それ以来『世界史講義録』は私のバイブルになった。『世界史講義録』を読んでそれにプラスアルファで自分なりに調べたことを加味して授業に臨んだ。自分で言うのもなんだがそれ以来、私の授業は「新人のくせに、解りやすくて面白い」と評判になった。まあそれも道理だ。大ベテランの先生の授業を土台として行っているのだから。しかし生徒も馬鹿ではない。どうやらあいつの授業はネットで調べたものをそのまま使っているらしいとのうわさが立つ。まあ、いずれ解るだろうと思っていたからそのまま放っておいた。無論、私の評判はがくんと落ちる。「なーんだ、ネットの丸写しかよ」と。だが生徒とは本当の意味で馬鹿ではない。そのうちにちらほら言い出すものが出てくる。新人のくせに参考書だけに頼るんじゃなくて、もちうる手段のすべてを駆使して授業に臨んでいるんだと。それだけ努力してるんだ。それだけ自分の仕事に一生懸命なんだと。そうなってくると生徒の方も授業に臨む態度が変わってくる。ここに至ると私の方も特に隠す必要はない。きちんと世界史講義録と金岡先生の名を明かしたうえで
「この金岡先生は自分が努力して身に着けた質の高い授業をただでネットに公開してくれる。無論著作権は放棄しないと書いてはいるけれど。そのおかげで今面白くてわかりやすい授業が私にもできる。君達の為にもなる。ほんとは努力して身に着けたものなのだから自分だけの所有物にすればいいのに、立派な人っているものだね。ネットで公開しているおかげで、我々のように得している人が他にもいるはず、そう考えるとこの金岡先生の功績は大きいね。こうして情報を共有することで少し大げさかもしれないけど、日本の高校全体の世界史の授業の質が高まっているのかもしれない。金岡先生に感謝だね。インターネットが普及するまでは授業の面白い解りやすい先生がいてもそれは個人プレイに過ぎなかった。その恩恵に与る人はわずかだった。予備校などに行けば受けられたかもしれないけど、それにはお金もかかる。そう考えるとインターネットってすごい。でもそのインターネットの仕組みがどういう風に生まれてきたか?それを調べると社会の不条理に行き着くよ。」
長くなったが何が言いたいかというと、情報は共有すべきだという事。社会は情報を共有することで発展してきたのだという事。インターネット、もっとさかのぼるならグーテンベルクの発明した「活版印刷術」、こうしたツールでもって「情報」を共有することによって社会は発展してきたのだ。話は戻るがそもそも歴史を学ぶという事は人類全体の情報を共有するという事に他ならないのではないか?ヒトラーの様な人物に何故権力を与えてしまったのか?スターリンのような人物が何故最高権力者になるに至ったか?そういう忘れてしまいたい記憶も含めて人類全体で情報を共有する事、それが歴史を学ぶ意味なのではないだろうか?一部の人間が情報を独占し操作する、そのような社会は健全とはいえないのではないか?

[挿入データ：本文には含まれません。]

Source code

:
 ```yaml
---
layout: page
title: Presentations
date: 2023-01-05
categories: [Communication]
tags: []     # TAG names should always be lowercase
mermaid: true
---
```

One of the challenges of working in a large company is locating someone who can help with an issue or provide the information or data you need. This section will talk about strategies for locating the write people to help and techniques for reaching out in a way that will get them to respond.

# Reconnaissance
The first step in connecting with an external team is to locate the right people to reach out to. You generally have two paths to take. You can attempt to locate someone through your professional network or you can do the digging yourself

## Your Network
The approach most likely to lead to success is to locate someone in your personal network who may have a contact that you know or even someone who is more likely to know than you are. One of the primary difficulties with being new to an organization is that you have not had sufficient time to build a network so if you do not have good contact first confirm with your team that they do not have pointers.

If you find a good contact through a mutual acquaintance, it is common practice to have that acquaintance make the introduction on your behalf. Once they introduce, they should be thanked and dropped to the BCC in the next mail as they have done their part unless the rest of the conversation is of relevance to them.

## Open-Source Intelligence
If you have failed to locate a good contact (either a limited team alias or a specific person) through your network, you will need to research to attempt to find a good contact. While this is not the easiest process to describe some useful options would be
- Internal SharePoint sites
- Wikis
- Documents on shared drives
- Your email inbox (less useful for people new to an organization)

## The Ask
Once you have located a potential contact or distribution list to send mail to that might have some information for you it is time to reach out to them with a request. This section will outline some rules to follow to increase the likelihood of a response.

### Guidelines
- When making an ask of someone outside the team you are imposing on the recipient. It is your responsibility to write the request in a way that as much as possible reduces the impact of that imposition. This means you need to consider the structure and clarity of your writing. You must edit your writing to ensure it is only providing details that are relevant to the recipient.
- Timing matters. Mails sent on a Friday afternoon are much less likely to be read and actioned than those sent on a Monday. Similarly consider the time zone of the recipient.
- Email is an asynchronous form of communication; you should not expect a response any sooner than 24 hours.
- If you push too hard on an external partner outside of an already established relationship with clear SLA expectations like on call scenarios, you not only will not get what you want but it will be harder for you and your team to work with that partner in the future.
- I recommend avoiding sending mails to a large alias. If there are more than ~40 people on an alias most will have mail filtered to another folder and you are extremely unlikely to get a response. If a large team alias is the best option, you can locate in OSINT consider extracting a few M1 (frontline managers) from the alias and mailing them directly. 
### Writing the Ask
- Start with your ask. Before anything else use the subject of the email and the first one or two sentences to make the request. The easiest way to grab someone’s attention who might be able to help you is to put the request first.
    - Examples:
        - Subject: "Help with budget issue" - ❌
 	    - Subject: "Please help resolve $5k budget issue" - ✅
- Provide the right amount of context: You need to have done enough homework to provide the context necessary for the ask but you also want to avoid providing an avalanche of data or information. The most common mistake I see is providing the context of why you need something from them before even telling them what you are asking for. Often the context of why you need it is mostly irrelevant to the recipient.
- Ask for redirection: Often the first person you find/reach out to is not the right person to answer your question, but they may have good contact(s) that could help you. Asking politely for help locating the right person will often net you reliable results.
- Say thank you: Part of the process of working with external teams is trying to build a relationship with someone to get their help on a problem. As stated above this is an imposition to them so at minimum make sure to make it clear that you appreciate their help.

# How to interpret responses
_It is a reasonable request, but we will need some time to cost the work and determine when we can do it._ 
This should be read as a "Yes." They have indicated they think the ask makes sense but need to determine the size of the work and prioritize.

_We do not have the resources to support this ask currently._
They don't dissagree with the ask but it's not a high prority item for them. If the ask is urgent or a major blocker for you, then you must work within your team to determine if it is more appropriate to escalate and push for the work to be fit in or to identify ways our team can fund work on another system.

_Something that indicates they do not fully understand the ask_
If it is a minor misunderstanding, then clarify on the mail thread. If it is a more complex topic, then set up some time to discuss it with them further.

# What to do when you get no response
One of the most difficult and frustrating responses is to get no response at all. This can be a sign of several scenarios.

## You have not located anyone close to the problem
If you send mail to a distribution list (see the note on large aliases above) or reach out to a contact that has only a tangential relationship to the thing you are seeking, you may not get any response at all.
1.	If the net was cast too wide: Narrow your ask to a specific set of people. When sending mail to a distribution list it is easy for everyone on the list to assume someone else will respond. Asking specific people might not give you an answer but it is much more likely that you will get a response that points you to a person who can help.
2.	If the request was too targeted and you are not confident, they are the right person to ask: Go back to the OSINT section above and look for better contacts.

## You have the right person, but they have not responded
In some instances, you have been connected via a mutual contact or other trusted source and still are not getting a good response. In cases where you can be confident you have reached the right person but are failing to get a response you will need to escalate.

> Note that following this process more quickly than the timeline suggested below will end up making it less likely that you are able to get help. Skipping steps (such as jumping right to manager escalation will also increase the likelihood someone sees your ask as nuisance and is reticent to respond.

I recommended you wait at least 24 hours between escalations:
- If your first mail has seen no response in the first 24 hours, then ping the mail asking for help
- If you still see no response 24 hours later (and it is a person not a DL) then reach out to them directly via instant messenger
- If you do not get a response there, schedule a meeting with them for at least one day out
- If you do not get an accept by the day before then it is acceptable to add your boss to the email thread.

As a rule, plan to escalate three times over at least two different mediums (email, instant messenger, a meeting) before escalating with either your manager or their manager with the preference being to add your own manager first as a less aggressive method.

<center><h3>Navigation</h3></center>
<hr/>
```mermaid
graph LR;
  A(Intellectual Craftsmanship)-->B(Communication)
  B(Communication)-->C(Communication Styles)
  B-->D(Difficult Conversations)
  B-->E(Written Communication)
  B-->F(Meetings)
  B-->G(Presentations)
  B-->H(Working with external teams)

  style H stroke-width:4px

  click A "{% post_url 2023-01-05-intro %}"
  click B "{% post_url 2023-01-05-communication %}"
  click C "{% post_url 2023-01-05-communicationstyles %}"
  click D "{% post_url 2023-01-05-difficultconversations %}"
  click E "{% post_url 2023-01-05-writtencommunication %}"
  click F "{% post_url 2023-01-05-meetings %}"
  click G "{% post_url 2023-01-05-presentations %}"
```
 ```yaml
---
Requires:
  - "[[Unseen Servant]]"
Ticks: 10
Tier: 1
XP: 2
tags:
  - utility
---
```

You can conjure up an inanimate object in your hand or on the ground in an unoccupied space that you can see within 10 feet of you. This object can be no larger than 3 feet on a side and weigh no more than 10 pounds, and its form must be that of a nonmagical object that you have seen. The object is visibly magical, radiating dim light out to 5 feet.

もう一度言うが「社会全体にとって有用な情報は共有すべき」だ。正しいことを言っていると思うのだが・・・もっとも正しいことが正しく行われるような世の中なら、貧困や格差、差別、戦争、テロ、そういったものはもとより生じないとも思われる。我々の生きるこの社会は不条理に満ち満ちている。それをあきらめて受け入れるか、それとも立ち向かうか?それはあなたたち次第なのです。私?私はもうとっくにあきらめてます。何せとっぽいオッサンだから(笑)
遅れましたがこの場を借りて金岡新先生にお礼を申し上げます。その節は有難うございました。益々のご活躍を期待いたします。